能在自家的土地上捧得大力神杯,這種爽到炸裂的心情,連邢歡都躍躍欲試,小小的心臟撲通直跳,說什麽也不能錯過這場前所未有的足球盛宴!

“哈哈,爽飛!我要爽飛了!”

見邢歡在床上抱著枕頭打滾,姚遠無語極了,詢問道:“小果仁,你又在偷笑什麽?就說出來給我聽聽嘛。”

“我只是想到了四年後的世界杯。”邢歡把枕頭高高拋起,又接在了懷裏,然後繼續偷笑。

“哦,這樣啊。”姚遠開懷一笑,繼而躺回了床上,開始苦思冥想。

自從成為了A組的一線後衛,他的足球天賦仿佛到頭了,幾乎沒有任何長進。再這麽下去,教練肯定會把他踢出A組。

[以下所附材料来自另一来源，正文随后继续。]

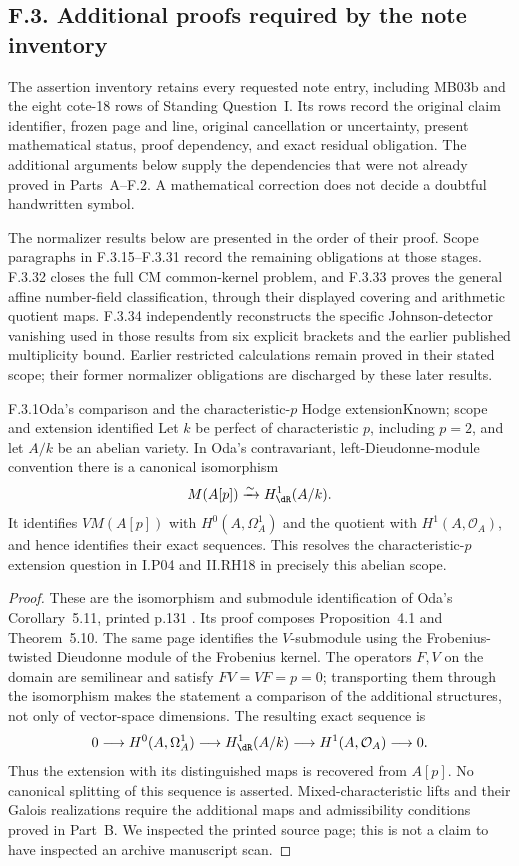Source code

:\subsection{F.3. Additional proofs required by the note inventory}

The assertion inventory retains every requested note entry, including MB03b and the eight cote-18 rows of Standing Question~I. Its rows record the original claim identifier, frozen page and line, original cancellation or uncertainty, present mathematical status, proof dependency, and exact residual obligation. The additional arguments below supply the dependencies that were not already proved in Parts~A--F.2. A mathematical correction does not decide a doubtful handwritten symbol.

The normalizer results below are presented in the order of their proof. Scope paragraphs in F.3.15--F.3.31 record the remaining obligations at those stages. F.3.32 closes the full CM common-kernel problem, and F.3.33 proves the general affine number-field classification, through their displayed covering and arithmetic quotient maps. F.3.34 independently reconstructs the specific Johnson-detector vanishing used in those results from six explicit brackets and the earlier published multiplicity bound. Earlier restricted calculations remain proved in their stated scope; their former normalizer obligations are discharged by these later results.

\begin{result}{F.3.1}{Oda's comparison and the characteristic-$p$ Hodge extension}{Known; scope and extension identified}
Let $k$ be perfect of characteristic $p$, including $p=2$, and let $A/k$ be an abelian variety. In Oda's contravariant, left-Dieudonne-module convention there is a canonical isomorphism
\[
 M(A[p])\xrightarrow{\sim}H^1_{\dR}(A/k).
\]
It identifies $VM(A[p])$ with $H^0(A,\Omega_A^1)$ and the quotient with $H^1(A,\mathcal O_A)$, and hence identifies their exact sequences. This resolves the characteristic-$p$ extension question in I.P04 and II.RH18 in precisely this abelian scope.
\end{result}
\begin{proof}
These are the isomorphism and submodule identification of Oda's Corollary~5.11, printed p.131 \cite{AuditOda1969}. Its proof composes Proposition~4.1 and Theorem~5.10. The same page identifies the $V$-submodule using the Frobenius-twisted Dieudonne module of the Frobenius kernel. The operators $F,V$ on the domain are semilinear and satisfy $FV=VF=p=0$; transporting them through the isomorphism makes the statement a comparison of the additional structures, not only of vector-space dimensions. The resulting exact sequence is
\[
0\longrightarrow H^0(A,\Omega_A^1)\longrightarrow H^1_{\dR}(A/k)
\longrightarrow H^1(A,\mathcal O_A)\longrightarrow0.
\]
Thus the extension with its distinguished maps is recovered from $A[p]$. No canonical splitting of this sequence is asserted. Mixed-characteristic lifts and their Galois realizations require the additional maps and admissibility conditions proved in Part~B. We inspected the printed source page; this is not a claim to have inspected an archive manuscript scan.
\end{proof}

不過,他是真為邢歡感到高興呢,如果邢歡有幸進軍四年後的世界杯,他一定會在自家的土地上為好朋友加油喝彩!

想到這裏,姚遠興奮地一揮拳頭,又隔著過道看向邢歡,發現邢歡已經呼呼大睡……

“小果仁,我真羨慕你的心態。”姚遠扯過被子蓋在自己的身上,沒一會兒也睡著了。

進入夢鄉後,邢歡夢見了溫秋仁的悲慘結局。

由於這幅油畫遭到了損壞,全息游戲的世界沾染上了腐朽的氣息,游戲裏的數據也發現了溫秋仁的存在,從而把他抹殺掉了。

溫秋仁就這麽死在了全息游戲裏,又死在了2022年的無名小村。穿越加重生的雙重失敗,簡直是慘上加慘。

而這一切的劫難,他原本是可以避免的。

邢歡已經迫不及待地想要去見識一下梁麥昆了,然後虐虐這個瘸子,最好把他往死裏虐,看他還敢不敢為肖銀龍出頭。

至於野男人,這個混蛋又野到什麽地方去了……該不會變成足球了吧?要不就是變成了大力神杯,直接飛到了他的手上……

邢歡不得而知,還在隨後的幾天裏查閱了足球協會的幾個高層顏料人,依舊無法確定野男人啟動的幫助角色。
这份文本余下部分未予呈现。